Before January’s end, so long as you are a New York City resident, you’ll be able to add a multi-tasking new card to your wallet. It works as a municipal identification card, a free membership card to more than 30 of the city’s most prominent museums and cultural centers, and a cross-borough library card.
The magic card in question is the new IDNYC. Mayor de Blasio’s office got the go ahead on the initiative from City Council in December, and New Yorkers will be able to apply for a card next week at more than 20 locations around the city.
Why sign up if you already have a driver’s license or passport? Well, it’s a great deal for culture vultures, even if you have no need for additional identification. As long as you apply before Dec. 31, 2015 the IDNYC will get you the equivalent of a basic membership to 33 cultural institutions for a year–for free. These include heavy hitters like BAM, MoMA P.S. 1, and Lincoln Center, and lesser-known gems like El Museo del Barrio and the Snug Harbor Cultural Center (Staten Island’s botanical garden, which has an on-site farm). The Bronx Zoo, The Brooklyn Botanic Garden, The Public Theater, and the American Museum of Natural History are all also on the list. The value of basic memberships to just the above nine institutions totals almost $600 dollars.

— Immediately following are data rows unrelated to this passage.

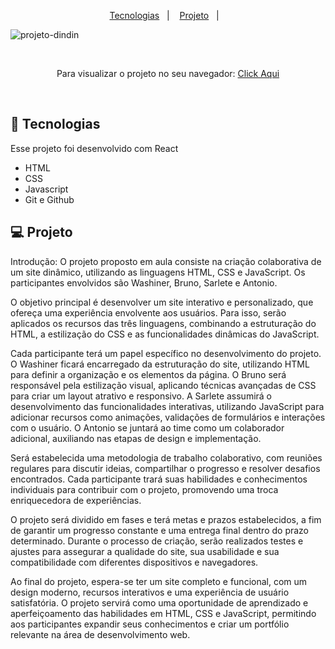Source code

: <p align="center">
  <a href="#-tecnologias">Tecnologias</a>&nbsp;&nbsp;&nbsp;|&nbsp;&nbsp;&nbsp;
  <a href="#-projeto">Projeto</a>&nbsp;&nbsp;&nbsp;|&nbsp;&nbsp;&nbsp;
</p>

![projeto-dindin](https://github.com/washiner/CURSO-IBRF-PROJETO-DINDIN/assets/50848988/50bd3294-62b4-4747-9320-3cea924e87c7)

<br>

<p align="center"> Para visualizar o projeto no seu navegador:
  <a href="#"> Click Aqui <a/>
</p>

<br>

## 🚀 Tecnologias

Esse projeto foi desenvolvido com React

- HTML
- CSS
- Javascript
- Git e Github

## 💻 Projeto

Introdução:
O projeto proposto em aula consiste na criação colaborativa de um site dinâmico, utilizando as linguagens HTML, CSS e JavaScript. Os participantes envolvidos são Washiner, Bruno, Sarlete e Antonio.

O objetivo principal é desenvolver um site interativo e personalizado, que ofereça uma experiência envolvente aos usuários. Para isso, serão aplicados os recursos das três linguagens, combinando a estruturação do HTML, a estilização do CSS e as funcionalidades dinâmicas do JavaScript.

Cada participante terá um papel específico no desenvolvimento do projeto. O Washiner ficará encarregado da estruturação do site, utilizando HTML para definir a organização e os elementos da página. O Bruno será responsável pela estilização visual, aplicando técnicas avançadas de CSS para criar um layout atrativo e responsivo. A Sarlete assumirá o desenvolvimento das funcionalidades interativas, utilizando JavaScript para adicionar recursos como animações, validações de formulários e interações com o usuário. O Antonio se juntará ao time como um colaborador adicional, auxiliando nas etapas de design e implementação.

Será estabelecida uma metodologia de trabalho colaborativo, com reuniões regulares para discutir ideias, compartilhar o progresso e resolver desafios encontrados. Cada participante trará suas habilidades e conhecimentos individuais para contribuir com o projeto, promovendo uma troca enriquecedora de experiências.

O projeto será dividido em fases e terá metas e prazos estabelecidos, a fim de garantir um progresso constante e uma entrega final dentro do prazo determinado. Durante o processo de criação, serão realizados testes e ajustes para assegurar a qualidade do site, sua usabilidade e sua compatibilidade com diferentes dispositivos e navegadores.

Ao final do projeto, espera-se ter um site completo e funcional, com um design moderno, recursos interativos e uma experiência de usuário satisfatória. O projeto servirá como uma oportunidade de aprendizado e aperfeiçoamento das habilidades em HTML, CSS e JavaScript, permitindo aos participantes expandir seus conhecimentos e criar um portfólio relevante na área de desenvolvimento web.
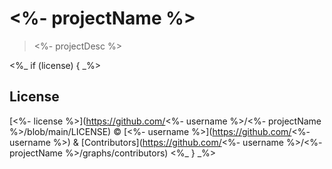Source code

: # <%- projectName %>

> <%- projectDesc %>

<%_ if (license) { _%>

## License

[<%- license %>](https://github.com/<%- username %>/<%- projectName %>/blob/main/LICENSE) &copy; [<%- username %>](https://github.com/<%- username %>) & [Contributors](https://github.com/<%- username %>/<%- projectName %>/graphs/contributors)
<%_ } _%>
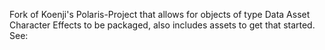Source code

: Fork of Koenji's Polaris-Project that allows for objects of type Data Asset Character Effects to be packaged, also includes assets to get that started.
See: 

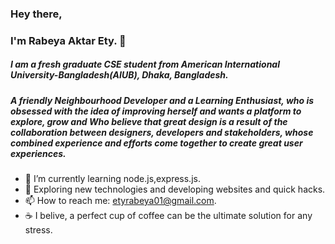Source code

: ### Hey there,
### I'm Rabeya Aktar Ety. 👋

##### I am a fresh graduate CSE student from American International University-Bangladesh(AIUB), Dhaka, Bangladesh.

##### A friendly Neighbourhood Developer  and a Learning Enthusiast,  who is obsessed with the idea of improving herself and wants a platform to explore, grow and Who believe that great design is a result of the collaboration between designers, developers and stakeholders, whose combined experience and efforts come together to create great user experiences. 

- 🌱 I’m currently learning node.js,express.js.
- 🤔 Exploring new technologies and developing websites and quick hacks.
- 📫 How to reach me: etyrabeya01@gmail.com.
- ☕ I belive, a perfect cup of coffee can be the ultimate solution for any stress.

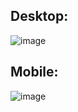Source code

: ## Desktop:
![image](https://github.com/user-attachments/assets/a5336f57-b887-4a5f-a877-802189cac53c)

## Mobile:
![image](https://github.com/user-attachments/assets/537d696e-944b-464b-91bf-46059b259f31)
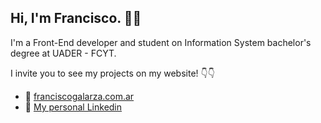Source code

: ## Hi, I'm Francisco. 🙋‍♂️
I'm a Front-End developer and student on Information System bachelor's degree at UADER - FCYT.

I invite you to see my projects on my website! 👇👇

- 🔗 [franciscogalarza.com.ar](https://www.franciscogalarza.com.ar)
- 💼 [My personal Linkedin](https://www.linkedin.com/in/francisco-galarza/)
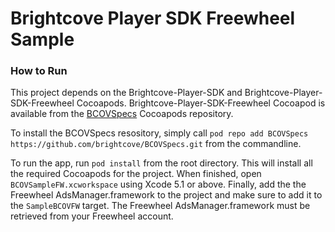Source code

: Brightcove Player SDK Freewheel Sample
====================

### How to Run
This project depends on the Brightcove-Player-SDK and Brightcove-Player-SDK-Freewheel Cocoapods.  Brightcove-Player-SDK-Freewheel Cocoapod is available from the [BCOVSpecs](https://github.com/brightcove/BCOVSpecs) Cocoapods repository.

To install the BCOVSpecs resository, simply call `pod repo add BCOVSpecs https://github.com/brightcove/BCOVSpecs.git` from the commandline.

To run the app, run `pod install` from the root directory. This will install all the required Cocoapods for the project. When finished, open `BCOVSampleFW.xcworkspace` using Xcode 5.1 or above.  Finally, add the the Freewheel AdsManager.framework to the project and make sure to add it to the `SampleBCOVFW` target. The Freewheel AdsManager.framework must be retrieved from your Freewheel account.

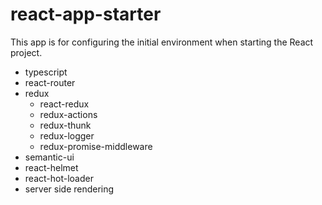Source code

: # react-app-starter
This app is for configuring the initial environment when starting the React project.
+ typescript
+ react-router
+ redux
  - react-redux
  - redux-actions
  - redux-thunk
  - redux-logger
  - redux-promise-middleware
+ semantic-ui
+ react-helmet
+ react-hot-loader
+ server side rendering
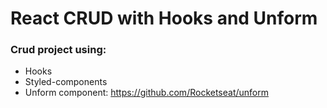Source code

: # React CRUD with Hooks and Unform

### Crud project using:

- Hooks
- Styled-components
- Unform component: https://github.com/Rocketseat/unform
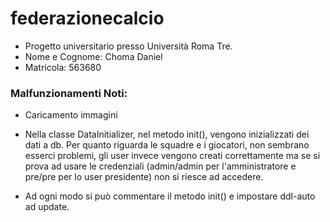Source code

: # federazionecalcio
- Progetto universitario presso Università Roma Tre.
- Nome e Cognome: Choma Daniel
- Matricola: 563680
### Malfunzionamenti Noti:
- Caricamento immagini
- Nella classe DataInitializer, nel metodo init(), vengono inizializzati dei dati a db. Per quanto riguarda le squadre e i giocatori, non sembrano esserci problemi, gli user invece vengono creati correttamente ma se si prova ad usare le credenziali (admin/admin per l'amministratore e pre/pre per lo user presidente) non si riesce ad accedere.

- Ad ogni modo si può commentare il metodo init() e impostare ddl-auto ad update.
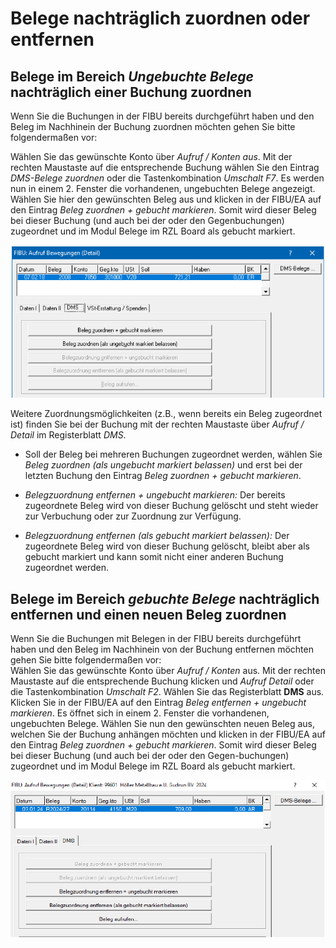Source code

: # Belege nachträglich zuordnen oder entfernen

## Belege im Bereich *Ungebuchte Belege* nachträglich einer Buchung zuordnen

Wenn Sie die Buchungen in der FIBU bereits durchgeführt haben und den
Beleg im Nachhinein der Buchung zuordnen möchten gehen Sie bitte
folgendermaßen vor:

Wählen Sie das gewünschte Konto über *Aufruf / Konten aus*. Mit der
rechten Maustaste auf die entsprechende Buchung wählen Sie den Eintrag
*DMS-Belege zuordnen* oder die Tastenkombination *Umschalt F7*. Es
werden nun in einem 2. Fenster die vorhandenen, ungebuchten Belege
angezeigt. Wählen Sie hier den gewünschten Beleg aus und klicken in der
FIBU/EA auf den Eintrag *Beleg zuordnen + gebucht markieren*. Somit wird
dieser Beleg bei dieser Buchung (und auch bei der oder den
Gegenbuchungen) zugeordnet und im Modul Belege im RZL Board als gebucht
markiert.

![](img/image89.png)

Weitere Zuordnungsmöglichkeiten (z.B., wenn bereits ein Beleg zugeordnet
ist) finden Sie bei der Buchung mit der rechten Maustaste über *Aufruf /
Detail* im Registerblatt *DMS*.

-   Soll der Beleg bei mehreren Buchungen zugeordnet werden, wählen Sie
    *Beleg zuordnen* *(als ungebucht markiert belassen)* und erst bei
    der letzten Buchung den Eintrag *Beleg zuordnen + gebucht
    markieren*.

-   *Belegzuordnung entfernen + ungebucht markieren:* Der bereits
    zugeordnete Beleg wird von dieser Buchung gelöscht und steht wieder
    zur Verbuchung oder zur Zuordnung zur Verfügung.

-   *Belegzuordnung entfernen (als gebucht markiert belassen):* Der
    zugeordnete Beleg wird von dieser Buchung gelöscht, bleibt aber als
    gebucht markiert und kann somit nicht einer anderen Buchung
    zugeordnet werden.

## Belege im Bereich *gebuchte Belege* nachträglich entfernen und einen neuen Beleg zuordnen

Wenn Sie die Buchungen mit Belegen in der FIBU bereits durchgeführt haben und den Beleg im Nachhinein von der Buchung entfernen möchten gehen Sie bitte folgendermaßen vor:   
Wählen Sie das gewünschte Konto über *Aufruf / Konten* aus. Mit der rechten Maustaste auf die entsprechende Buchung klicken und *Aufruf Detail* oder die Tastenkombination *Umschalt F2*. Wählen Sie das Registerblatt **DMS** aus. Klicken Sie in der FIBU/EA auf den Eintrag *Beleg entfernen + ungebucht markieren*. Es öffnet sich in einem 2. Fenster die vorhandenen, ungebuchten Belege. Wählen Sie nun den gewünschten neuen Beleg aus, welchen Sie der Buchung anhängen möchten und klicken in der FIBU/EA auf den Eintrag *Beleg zuordnen + gebucht markieren*. Somit wird dieser Beleg bei dieser Buchung (und auch bei der oder den Gegen-buchungen) zugeordnet und im Modul Belege im RZL Board als gebucht markiert.

![](img/image89a.png)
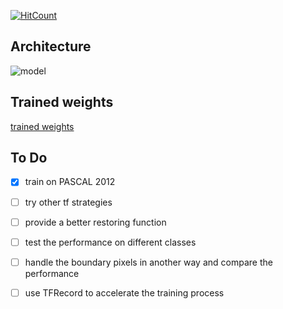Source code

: [![HitCount](http://hits.dwyl.io/srihari-humbarwadi/https://githubcom/srihari-humbarwadi/DeepLabV3_Plus-Tensorflow20.svg)](http://hits.dwyl.io/srihari-humbarwadi/https://githubcom/srihari-humbarwadi/DeepLabV3_Plus-Tensorflow20)


## Architecture
![model](deeplabv3plus.png)

## Trained weights
[trained weights](https://drive.google.com/open?id=1wRXyIGUVRws3BJHX-UrNDSZGDzUzgVMx)


## To Do
- [x] train on PASCAL 2012 
- [ ] try other tf strategies
- [ ] provide a better restoring function
- [ ] test the performance on different classes
- [ ] handle the boundary pixels in another way and compare the performance
- [ ] use TFRecord to accelerate the training process


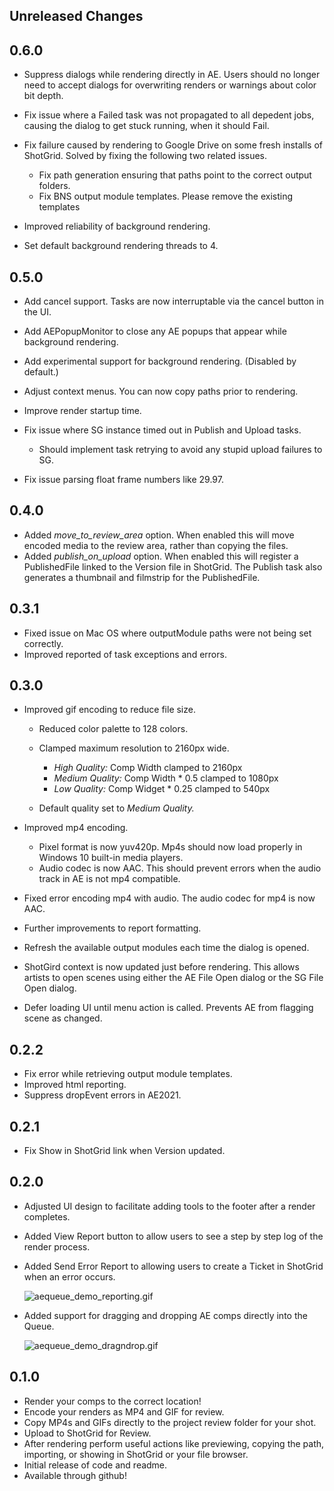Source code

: ## Unreleased Changes

## 0.6.0

* Suppress dialogs while rendering directly in AE. Users should no longer need to accept
  dialogs for overwriting renders or warnings about color bit depth.
* Fix issue where a Failed task was not propagated to all depedent jobs, causing the
  dialog to get stuck running, when it should Fail.
* Fix failure caused by rendering to Google Drive on some fresh installs of ShotGrid.
  Solved by fixing the following two related issues.

  * Fix path generation ensuring that paths point to the correct output folders.
  * Fix BNS output module templates. Please remove the existing templates

* Improved reliability of background rendering.
* Set default background rendering threads to 4.

## 0.5.0

* Add cancel support. Tasks are now interruptable via the cancel button in the UI.
* Add AEPopupMonitor to close any AE popups that appear while background rendering.
* Add experimental support for background rendering. (Disabled by default.)
* Adjust context menus. You can now copy paths prior to rendering.
* Improve render startup time.
* Fix issue where SG instance timed out in Publish and Upload tasks.

  * Should implement task retrying to avoid any stupid upload failures to SG.

* Fix issue parsing float frame numbers like 29.97.

## 0.4.0

* Added *move_to_review_area* option. When enabled this will move encoded media to the
  review area, rather than copying the files.
* Added *publish_on_upload* option. When enabled this will register a PublishedFile
  linked to the Version file in ShotGrid. The Publish task also generates a thumbnail
  and filmstrip for the PublishedFile.

## 0.3.1

* Fixed issue on Mac OS where outputModule paths were not being set correctly.
* Improved reported of task exceptions and errors.

## 0.3.0

* Improved gif encoding to reduce file size.

  * Reduced color palette to 128 colors.
  * Clamped maximum resolution to 2160px wide.

    * _High Quality:_ Comp Width clamped to 2160px
    * _Medium Quality:_ Comp Width * 0.5 clamped to 1080px
    * _Low Quality:_ Comp Widget * 0.25 clamped to 540px

  * Default quality set to _Medium Quality._

* Improved mp4 encoding.

  * Pixel format is now yuv420p. Mp4s should now load properly in Windows 10 built-in media players.
  * Audio codec is now AAC. This should prevent errors when the audio track in AE is not mp4 compatible.

* Fixed error encoding mp4 with audio. The audio codec for mp4 is now AAC.
* Further improvements to report formatting.
* Refresh the available output modules each time the dialog is opened.
* ShotGird context is now updated just before rendering. This allows artists to open scenes using either the AE File Open dialog or the SG File Open dialog.
* Defer loading UI until menu action is called. Prevents AE from flagging scene as changed.

## 0.2.2

* Fix error while retrieving output module templates.
* Improved html reporting.
* Suppress dropEvent errors in AE2021.

## 0.2.1

* Fix Show in ShotGrid link when Version updated.

## 0.2.0

* Adjusted UI design to facilitate adding tools to the footer after a render completes.
* Added View Report button to allow users to see a step by step log of the render process.
* Added Send Error Report to allowing users to create a Ticket in ShotGrid when an error occurs.

    ![aequeue_demo_reporting.gif](https://raw.github.com/nybrandnewschool/tk-aftereffects-queue/master/res/aequeue_demo_reporting.gif)

* Added support for dragging and dropping AE comps directly into the Queue.

    ![aequeue_demo_dragndrop.gif](https://raw.github.com/nybrandnewschool/tk-aftereffects-queue/master/res/aequeue_demo_dragndrop.gif)

## 0.1.0

* Render your comps to the correct location!
* Encode your renders as MP4 and GIF for review.
* Copy MP4s and GIFs directly to the project review folder for your shot.
* Upload to ShotGrid for Review.
* After rendering perform useful actions like previewing, copying the path, importing, or showing in ShotGrid or your file browser.
* Initial release of code and readme.
* Available through github!
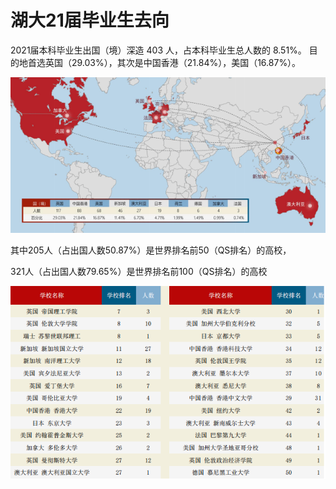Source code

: # 湖大21届毕业生去向

&#x20;   2021届本科毕业生出国（境）深造 403 人，占本科毕业生总人数的 8.51%。 目的地首选英国（29.03%），其次是中国香港（21.84%），美国（16.87%）。

![](../.gitbook/assets/image.png)

其中205人（占出国人数50.87%）是世界排名前50（QS排名）的高校，

&#x20;      321人（占出国人数79.65%）是世界排名前100（QS排名）的高校

![](<../.gitbook/assets/image (1).png>)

The MoMA membership, for example, allows for unlimited free admission, line-cutting, and $5 dollar guest tickets. So basically, stand in line once for your IDNYC card and go to MoMA for free for a year. The American History Museum membership, for example, allows for unlimited free admission, member-only tours, and four complimentary seasonal IMAX films. BAM’s membership gives you an advance purchase option to all films and performances. The Public Theater membership waves the $3-5 dollar processing fees that normally accompany online purchases. Some of the memberships come with asterisks about certain shows or exhibitions, but the bottom line is that if you frequent the city’s core artistic and cultural centers you stand to save a lot of money, and the card is the perfect motivator to check out places you may not have been, like the Museum of the Moving Image. A complete list of participating institutions can be found on the NYC website.
Borough-crossing bookworms are also poised to benefit from IDNYC. As long as you have an account in each borough’s system, you can check out books at any New York City branch using your IDNYC. If you already have a library account, be sure to link up your IDNYC with the account before tossing out your library card. Of the city’s permanent enrollment centers, five will be located at major library branches, and city librarians hope to see new members sign up as a result.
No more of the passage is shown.